The control unit 12 is set up to control the first charging current I1 for charging the electrical energy accumulator 2 and the first secondary reaction current J1 generated therefrom by means of the charging state of the electrical energy accumulator 2.

For this purpose, the control unit 12 has an optimization device 3 and a charging control device 11.

The optimization means 3 is designed to determine the charging parameters of the charging profile using the total charge Qc, starting from the current state of charge of the electrical energy accumulator 2, the available charging time tch and a defined state of charge that can be achieved within the charging time tch.

In a first exemplary embodiment, as illustrated in fig. 2, the charging profile is produced as an affine charging profile ia (t). The affine charging profile is linear and has, as the only parameter, a slope α, which is calculated as follows:

。

in a second exemplary embodiment, as illustrated in fig. 3, the charging profile is produced as a polynomial charging profile ip (t). By virtue of the boundary conditions that the current is constant at time t =0 and at time t = tch, i.e. the time derivative of the current is equal to zero at these times, the total charge Qc is specified and the starting current Ipo is positive and limited by the cell capacitance of the electrical energy store 2, the polynomial charge profile ip (t) can be described as follows:

。

the parameter d of the charging profile ip (t) of the polynomial has a loss function f (d) with an upwardly open parabolic shape, as shown in fig. 4. The minimum value of the loss function f (d) corresponds to a value for the parameter d, which produces a polynomial charge profile ip (t) that causes minimal aging of the electrical energy accumulator 2.
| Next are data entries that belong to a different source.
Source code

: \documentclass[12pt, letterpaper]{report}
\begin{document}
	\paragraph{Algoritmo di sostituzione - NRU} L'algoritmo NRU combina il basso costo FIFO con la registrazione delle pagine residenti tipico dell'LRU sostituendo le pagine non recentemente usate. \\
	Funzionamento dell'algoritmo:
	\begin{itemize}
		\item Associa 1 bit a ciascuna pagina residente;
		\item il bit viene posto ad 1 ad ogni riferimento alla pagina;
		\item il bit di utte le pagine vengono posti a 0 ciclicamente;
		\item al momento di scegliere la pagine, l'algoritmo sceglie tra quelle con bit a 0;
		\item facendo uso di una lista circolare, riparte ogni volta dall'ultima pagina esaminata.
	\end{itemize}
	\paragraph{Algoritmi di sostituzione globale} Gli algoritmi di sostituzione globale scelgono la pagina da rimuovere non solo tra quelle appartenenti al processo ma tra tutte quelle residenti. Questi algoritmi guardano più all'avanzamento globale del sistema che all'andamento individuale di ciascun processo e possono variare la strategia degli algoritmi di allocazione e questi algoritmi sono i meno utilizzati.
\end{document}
The optimization means 3 are set up to determine the minimum value of the loss function f (d) in a numerical manner. For this purpose, a gradient method is used: the gradient of the loss function f (d) is first determined at the outer extremes dmin and dmax of the loss function f (d) and at the average of the loss function f (d) over half the distance between the outer extremes dmin and dmax. Thereafter, the interval of the parameter d is selected in which the sign of the gradient is reversed and the approximation method is continued with the limit value of this interval. In fig. 4, this is the interval between the mean value dm and the upper limit value dmax, since the gradient for the values dmin and dm is negative and the gradient for the value dmax is positive. As a result, an optimized parameter dopt is determined for which the loss function f (d) has a minimum value.

The optimization means 3 is designed to output the optimized parameter dopt to the charging control means 11.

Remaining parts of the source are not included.